Humboldt-Universität zu Berlin - Politische Soziologie und Sozialpolitik

Projekte

Laufende Projekte

 
Einstein Research Unit "Coping with Affective Polarization" (CAP): How Civil Society Fosters Social Cohesion

Hanna Schwander (mit Jule Specht, Swen Hutter und Christian von Scheve)

Details
Polarization is at the center of current debates about the erosion of social cohesion. Particularly hotly debated is the phenomenon of affective polarization – the tendency of individuals and groups to feel closer to like-minded people and to harbor negative affect and degrading attitudes to other-minded people – which can have detrimental consequences for society. Affective polarization can be particularly noxious because it may inhibit cooperation and compromise across political camps, decrease trust in the government, increase intolerance, hate speech and even political violence, and can thereby threaten democracy. The looming question is how we, as a society, can cope with affective polarization to limit its detrimental consequences.
In our proposed Einstein Research Unit CAP, we argue that social cohesion is a resource for societies to constructively handle affective polarization as to avoid its negative consequences and that civil society is a critical site to implement and examine this capacity. We will do so based on a theoretically grounded, extensive empirical examination of affective polarization and coping strategies, combining a rich set of rigorous methodological approaches.

 

 

Wissenschaftliche Begleitung der Initiative „Hamburg tested Grundeinkommen“

Hanna Schwander (mit Swen Hutter, Jürgen Schupp, Bastian Becker, Lisa Reuter und Mika Bauer)

Details

Seit mehreren Jahren nehmen Debatten zur Einführung eines Bedingungslosen Grundeinkommens (BGE) an Intensität zu, wobei sich Befürworter:innen und Gegner:innen die Waage halten. Laut einer Studie des Deutschen Instituts für Wirtschaftsforschung aus dem Jahr 2019 wünschen sich dennoch etwa 70% der Menschen in Deutschland die Erprobung eines BGEs durch Pilotprojekte. Diese Pilotprojekte sind tragen maßgeblich zur öffentlichen Meinungsbildung und Klärung offener Fragen.

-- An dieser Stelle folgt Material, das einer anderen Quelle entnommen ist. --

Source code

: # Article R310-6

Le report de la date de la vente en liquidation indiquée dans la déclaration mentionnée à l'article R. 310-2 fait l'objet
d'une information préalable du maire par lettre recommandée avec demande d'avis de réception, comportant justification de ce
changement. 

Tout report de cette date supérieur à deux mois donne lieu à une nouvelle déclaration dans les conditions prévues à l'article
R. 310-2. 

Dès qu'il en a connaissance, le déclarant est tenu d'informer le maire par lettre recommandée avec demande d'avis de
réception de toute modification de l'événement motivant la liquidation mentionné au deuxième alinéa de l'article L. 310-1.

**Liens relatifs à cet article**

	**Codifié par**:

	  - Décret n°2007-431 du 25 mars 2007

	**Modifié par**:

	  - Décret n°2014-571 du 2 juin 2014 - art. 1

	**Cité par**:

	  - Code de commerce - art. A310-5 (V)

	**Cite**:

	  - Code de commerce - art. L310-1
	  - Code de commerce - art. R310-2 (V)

Das Zentrum für Zivilgesellschaftsforschung und die Humboldt Universität zu Berlin begleiteten in Zusammenarbeit mit dem Freiburger Institut für Grundeinkommensforschung und dem Deutschen Institut für Wirtschaftsforschung die direktdemokratische Kampagne „Hamburg testet Grundeinkommen“.

Ziel des Projekts ist die Untersuchung zentraler Fragestellungen zum BGE mittels Conjoint-Analyse in wiederholten Befragungswellen vor und nach bestimmten Meilensteinen der Kampagne Diese Fragestellungen umfassen zur Ausgestaltung des BGEs (einschließlich Finanzierung, Anspruch und Dauer), zur gesellschaftlichen Akzeptanz sowie zum Mobilisierungspotenzial und zur Effektivität der Kampagne an sich: Wie wird für radikale Reformen mobilisiert? Wie entwickelt sich die Präferenzbildung? Wie verändert sich im Zeitverlauf das Mobilisierungspotenzial zum BGE und dessen Determinanten? Welchen Einfluss hat die Kampagne (Angebot) auf die Unterstützung/Ablehnung zum BGE (Nachfrage)? Wie verändern sich Einstellungen und Salienz des BGE über Zeit? Werden Einstellungen und Begründungen kohärenter?  Welche Begründungen/Narrative für oder gegen das BGE setzen sich über Zeit durch? Das Conjoint-Experiment erfasst dabei auch die Zusammenhänge mit politischen Einstellungen, Einstellungen zur Umverteilung und zur Wahrnehmung des Sozialstaats.

Da der derzeitige Forschungsstand zum BGE und dessen Umsetzung vor allem theoretischer Natur ist und es bisher nur kleine Simulationen gab, trägt das Zentrum für Zivilgesellschaftsforschung durch die innovative, quantitative Wirkungsforschung wesentlich zur Wissensproduktion bei.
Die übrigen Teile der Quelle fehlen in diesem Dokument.